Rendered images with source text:

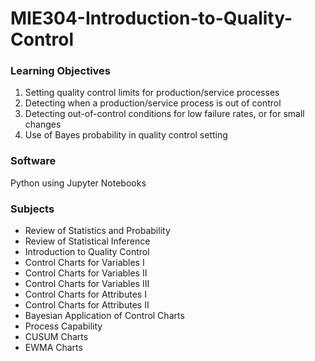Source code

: # MIE304-Introduction-to-Quality-Control

### Learning Objectives
1. Setting quality control limits for production/service processes
2. Detecting when a production/service process is out of control 
3. Detecting out-of-control conditions for low failure rates, or for small changes
4. Use of Bayes probability in quality control setting

### Software
Python using Jupyter Notebooks

### Subjects
* Review of Statistics and Probability
* Review of Statistical Inference
* Introduction to Quality Control
* Control Charts for Variables I
* Control Charts for Variables II
* Control Charts for Variables III
* Control Charts for Attributes I
* Control Charts for Attributes II
* Bayesian Application of Control Charts
* Process Capability
* CUSUM Charts
* EWMA Charts
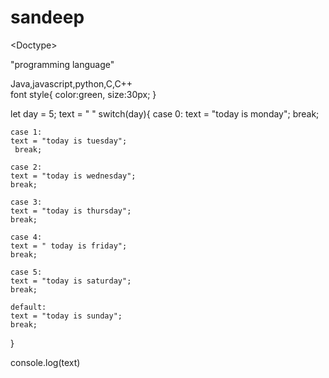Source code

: # sandeep
<Doctype\>
<heading>

"programming language"
<title>
Sandeep buerocacy
</title>
<head>
Java,javascript,python,C,C++
</head>
<nav>
font style{
color:green,
size:30px;
}
</nav>

let day = 5;
text = " "
switch(day){
    case 0:
    text = "today is monday";
    break;

    case 1:
    text = "today is tuesday";
     break;

    case 2:
    text = "today is wednesday";
    break;

    case 3:
    text = "today is thursday";
    break;

    case 4:
    text = " today is friday";
    break;

    case 5:
    text = "today is saturday";
    break;

    default:
    text = "today is sunday";
    break;

}

console.log(text)

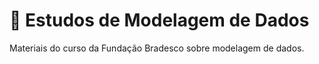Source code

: # 📘 Estudos de Modelagem de Dados

Materiais do curso da Fundação Bradesco sobre modelagem de dados.
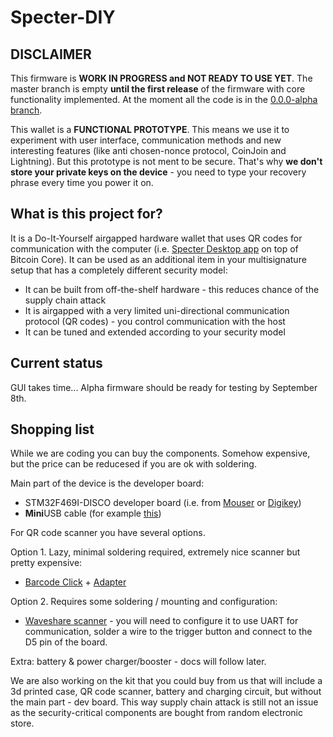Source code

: # Specter-DIY

## DISCLAIMER

This firmware is **WORK IN PROGRESS and NOT READY TO USE YET**. The master branch is empty **until the first release** of the firmware with core functionality implemented. At the moment all the code is in the [0.0.0-alpha branch](https://github.com/cryptoadvance/specter-diy/tree/0.0.0-alpha).

This wallet is a **FUNCTIONAL PROTOTYPE**. This means we use it to experiment with user interface, communication methods and new interesting features (like anti chosen-nonce protocol, CoinJoin and Lightning). But this prototype is not ment to be secure. That's why **we don't store your private keys on the device** - you need to type your recovery phrase every time you power it on.

## What is this project for?

It is a Do-It-Yourself airgapped hardware wallet that uses QR codes for communication with the computer (i.e. [Specter Desktop app](https://github.com/cryptoadvance/specter-desktop) on top of Bitcoin Core). It can be used as an additional item in your multisignature setup that has a completely different security model:

- It can be built from off-the-shelf hardware - this reduces chance of the supply chain attack
- It is airgapped with a very limited uni-directional communication protocol (QR codes) - you control communication with the host
- It can be tuned and extended according to your security model

## Current status

GUI takes time... Alpha firmware should be ready for testing by September 8th.

## Shopping list

While we are coding you can buy the components. Somehow expensive, but the price can be reducesed if you are ok with soldering.

Main part of the device is the developer board:

- STM32F469I-DISCO developer board (i.e. from [Mouser](https://eu.mouser.com/ProductDetail/STMicroelectronics/STM32F469I-DISCO?qs=kWQV1gtkNndotCjy2DKZ4w==) or [Digikey](https://www.digikey.com/product-detail/en/stmicroelectronics/STM32F469I-DISCO/497-15990-ND/5428811))
- **Mini**USB cable (for example [this](https://eu.mouser.com/ProductDetail/Omron-Automation-and-Safety/USB-MINIUSB?qs=sGAEpiMZZMt93J8DTi5DC6y9EQiX1Vkv))

For QR code scanner you have several options.

Option 1. Lazy, minimal soldering required, extremely nice scanner but pretty expensive:

- [Barcode Click](https://www.mikroe.com/barcode-click) + [Adapter](https://www.mikroe.com/arduino-uno-click-shield)

Option 2. Requires some soldering / mounting and configuration:

- [Waveshare scanner](https://www.waveshare.com/barcode-scanner-module.htm) - you will need to configure it to use UART for communication, solder a wire to the trigger button and connect to the D5 pin of the board.

Extra: battery & power charger/booster - docs will follow later.

We are also working on the kit that you could buy from us that will include a 3d printed case, QR code scanner, battery and charging circuit, but without the main part - dev board. This way supply chain attack is still not an issue as the security-critical components are bought from random electronic store.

**WORK ORDER:** Leave out the pictures and retype the rest of the entries exactly.

**SOLUTION:**
Source code

: # MIE304-Introduction-to-Quality-Control

### Learning Objectives
1. Setting quality control limits for production/service processes
2. Detecting when a production/service process is out of control 
3. Detecting out-of-control conditions for low failure rates, or for small changes
4. Use of Bayes probability in quality control setting

### Software
Python using Jupyter Notebooks

### Subjects
* Review of Statistics and Probability
* Review of Statistical Inference
* Introduction to Quality Control
* Control Charts for Variables I
* Control Charts for Variables II
* Control Charts for Variables III
* Control Charts for Attributes I
* Control Charts for Attributes II
* Bayesian Application of Control Charts
* Process Capability
* CUSUM Charts
* EWMA Charts
Source code

: # sandeep
<Doctype\>
<heading>

"programming language"
<title>
Sandeep buerocacy
</title>
<head>
Java,javascript,python,C,C++
</head>
<nav>
font style{
color:green,
size:30px;
}
</nav>

let day = 5;
text = " "
switch(day){
    case 0:
    text = "today is monday";
    break;

    case 1:
    text = "today is tuesday";
     break;

    case 2:
    text = "today is wednesday";
    break;

    case 3:
    text = "today is thursday";
    break;

    case 4:
    text = " today is friday";
    break;

    case 5:
    text = "today is saturday";
    break;

    default:
    text = "today is sunday";
    break;

}

console.log(text)

Source code

: # 📘 Estudos de Modelagem de Dados

Materiais do curso da Fundação Bradesco sobre modelagem de dados.
Source code

: # Specter-DIY

## DISCLAIMER

This firmware is **WORK IN PROGRESS and NOT READY TO USE YET**. The master branch is empty **until the first release** of the firmware with core functionality implemented. At the moment all the code is in the [0.0.0-alpha branch](https://github.com/cryptoadvance/specter-diy/tree/0.0.0-alpha).

This wallet is a **FUNCTIONAL PROTOTYPE**. This means we use it to experiment with user interface, communication methods and new interesting features (like anti chosen-nonce protocol, CoinJoin and Lightning). But this prototype is not ment to be secure. That's why **we don't store your private keys on the device** - you need to type your recovery phrase every time you power it on.

## What is this project for?

It is a Do-It-Yourself airgapped hardware wallet that uses QR codes for communication with the computer (i.e. [Specter Desktop app](https://github.com/cryptoadvance/specter-desktop) on top of Bitcoin Core). It can be used as an additional item in your multisignature setup that has a completely different security model:

- It can be built from off-the-shelf hardware - this reduces chance of the supply chain attack
- It is airgapped with a very limited uni-directional communication protocol (QR codes) - you control communication with the host
- It can be tuned and extended according to your security model

## Current status

GUI takes time... Alpha firmware should be ready for testing by September 8th.

## Shopping list

While we are coding you can buy the components. Somehow expensive, but the price can be reducesed if you are ok with soldering.

Main part of the device is the developer board:

- STM32F469I-DISCO developer board (i.e. from [Mouser](https://eu.mouser.com/ProductDetail/STMicroelectronics/STM32F469I-DISCO?qs=kWQV1gtkNndotCjy2DKZ4w==) or [Digikey](https://www.digikey.com/product-detail/en/stmicroelectronics/STM32F469I-DISCO/497-15990-ND/5428811))
- **Mini**USB cable (for example [this](https://eu.mouser.com/ProductDetail/Omron-Automation-and-Safety/USB-MINIUSB?qs=sGAEpiMZZMt93J8DTi5DC6y9EQiX1Vkv))

For QR code scanner you have several options.

Option 1. Lazy, minimal soldering required, extremely nice scanner but pretty expensive:

- [Barcode Click](https://www.mikroe.com/barcode-click) + [Adapter](https://www.mikroe.com/arduino-uno-click-shield)

Option 2. Requires some soldering / mounting and configuration:

- [Waveshare scanner](https://www.waveshare.com/barcode-scanner-module.htm) - you will need to configure it to use UART for communication, solder a wire to the trigger button and connect to the D5 pin of the board.

Extra: battery & power charger/booster - docs will follow later.

We are also working on the kit that you could buy from us that will include a 3d printed case, QR code scanner, battery and charging circuit, but without the main part - dev board. This way supply chain attack is still not an issue as the security-critical components are bought from random electronic store.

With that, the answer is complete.